Exercise:
Pull every "museum" line out of the data below.

[Data extracts — start]

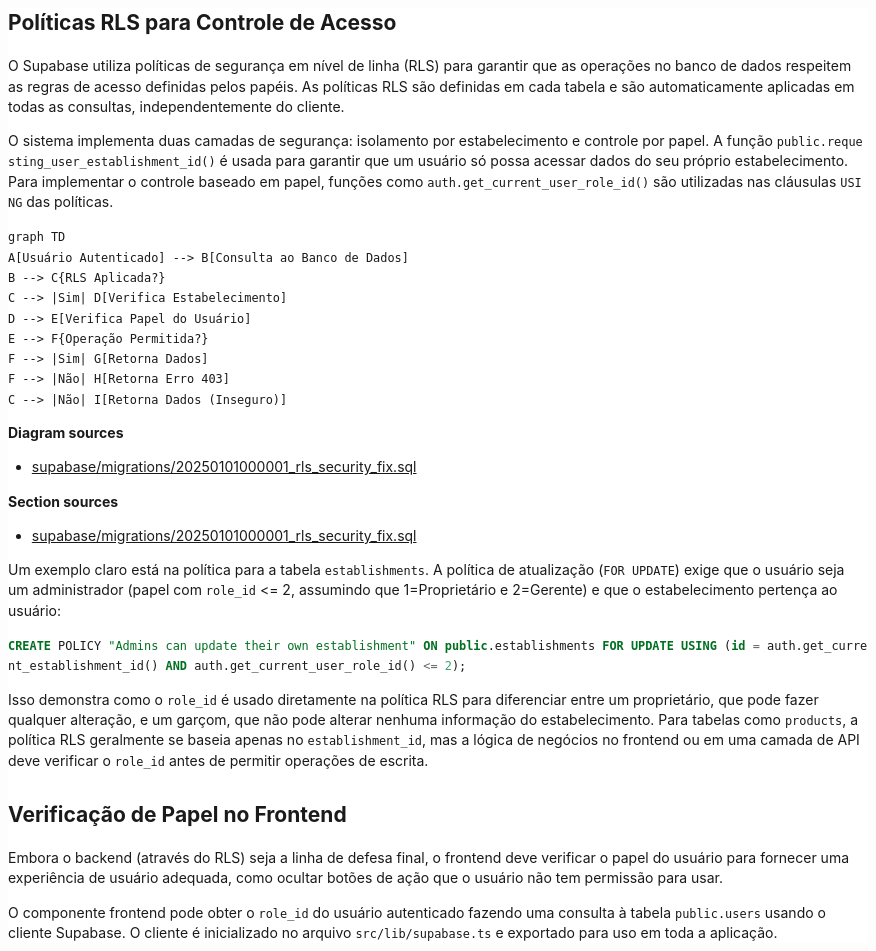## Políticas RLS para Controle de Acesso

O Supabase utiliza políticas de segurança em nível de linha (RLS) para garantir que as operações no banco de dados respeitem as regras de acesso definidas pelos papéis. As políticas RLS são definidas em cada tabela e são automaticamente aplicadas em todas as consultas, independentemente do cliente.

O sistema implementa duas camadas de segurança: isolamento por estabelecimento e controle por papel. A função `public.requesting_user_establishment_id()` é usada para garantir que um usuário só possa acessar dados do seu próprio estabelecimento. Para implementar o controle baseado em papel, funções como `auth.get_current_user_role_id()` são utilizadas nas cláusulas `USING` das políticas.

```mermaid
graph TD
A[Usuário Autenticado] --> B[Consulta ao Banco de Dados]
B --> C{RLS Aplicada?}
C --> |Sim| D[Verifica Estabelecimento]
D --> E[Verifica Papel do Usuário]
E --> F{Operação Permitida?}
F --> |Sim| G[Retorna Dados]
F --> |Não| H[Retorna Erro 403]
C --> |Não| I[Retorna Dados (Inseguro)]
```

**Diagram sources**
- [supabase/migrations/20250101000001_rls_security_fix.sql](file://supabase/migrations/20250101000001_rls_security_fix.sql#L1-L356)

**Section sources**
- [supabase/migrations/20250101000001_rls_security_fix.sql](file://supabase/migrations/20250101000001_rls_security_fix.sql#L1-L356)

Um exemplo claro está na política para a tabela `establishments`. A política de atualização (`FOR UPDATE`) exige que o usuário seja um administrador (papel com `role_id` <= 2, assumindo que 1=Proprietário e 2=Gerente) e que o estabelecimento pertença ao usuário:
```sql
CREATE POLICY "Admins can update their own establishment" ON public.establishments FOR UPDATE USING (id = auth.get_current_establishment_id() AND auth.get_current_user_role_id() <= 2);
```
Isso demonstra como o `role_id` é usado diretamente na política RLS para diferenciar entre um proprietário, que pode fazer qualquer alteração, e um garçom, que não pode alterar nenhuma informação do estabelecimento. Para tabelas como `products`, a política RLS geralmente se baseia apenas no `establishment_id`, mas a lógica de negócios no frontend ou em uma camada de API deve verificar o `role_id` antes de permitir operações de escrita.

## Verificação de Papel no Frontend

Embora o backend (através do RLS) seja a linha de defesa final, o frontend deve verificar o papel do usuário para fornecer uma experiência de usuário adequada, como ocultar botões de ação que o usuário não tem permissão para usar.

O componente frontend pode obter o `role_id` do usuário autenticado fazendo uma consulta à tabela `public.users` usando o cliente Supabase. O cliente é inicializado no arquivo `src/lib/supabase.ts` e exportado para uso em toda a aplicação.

[Data extracts — finish]
[Data extracts — start]

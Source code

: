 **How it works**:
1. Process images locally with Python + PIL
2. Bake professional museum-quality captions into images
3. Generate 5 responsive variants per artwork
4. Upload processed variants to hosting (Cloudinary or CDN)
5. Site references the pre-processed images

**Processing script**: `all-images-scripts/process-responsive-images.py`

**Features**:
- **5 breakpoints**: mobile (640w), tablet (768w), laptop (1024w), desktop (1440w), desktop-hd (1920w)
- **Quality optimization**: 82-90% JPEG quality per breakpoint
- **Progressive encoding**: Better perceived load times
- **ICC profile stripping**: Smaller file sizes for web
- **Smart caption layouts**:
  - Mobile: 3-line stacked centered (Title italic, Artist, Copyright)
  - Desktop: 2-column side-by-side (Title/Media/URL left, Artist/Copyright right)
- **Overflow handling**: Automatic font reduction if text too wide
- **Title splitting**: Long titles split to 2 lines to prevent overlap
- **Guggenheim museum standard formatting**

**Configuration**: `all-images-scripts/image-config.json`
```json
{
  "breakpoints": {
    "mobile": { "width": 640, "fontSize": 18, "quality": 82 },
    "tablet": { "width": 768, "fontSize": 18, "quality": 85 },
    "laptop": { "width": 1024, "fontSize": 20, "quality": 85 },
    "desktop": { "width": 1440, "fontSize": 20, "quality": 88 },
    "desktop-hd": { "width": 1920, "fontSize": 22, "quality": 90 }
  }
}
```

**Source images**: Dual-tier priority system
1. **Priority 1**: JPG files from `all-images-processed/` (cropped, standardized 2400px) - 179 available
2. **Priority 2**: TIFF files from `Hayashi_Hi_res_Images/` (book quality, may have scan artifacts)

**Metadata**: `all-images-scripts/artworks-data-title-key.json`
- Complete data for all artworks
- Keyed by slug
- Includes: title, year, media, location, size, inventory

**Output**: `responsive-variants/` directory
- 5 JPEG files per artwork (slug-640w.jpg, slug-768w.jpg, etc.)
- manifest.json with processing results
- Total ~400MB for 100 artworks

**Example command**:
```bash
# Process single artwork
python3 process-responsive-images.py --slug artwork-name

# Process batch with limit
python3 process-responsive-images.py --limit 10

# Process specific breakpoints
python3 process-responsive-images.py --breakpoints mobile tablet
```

[Data extracts — finish]

Solution to this problem:
2. Bake professional museum-quality captions into images
- **Guggenheim museum standard formatting**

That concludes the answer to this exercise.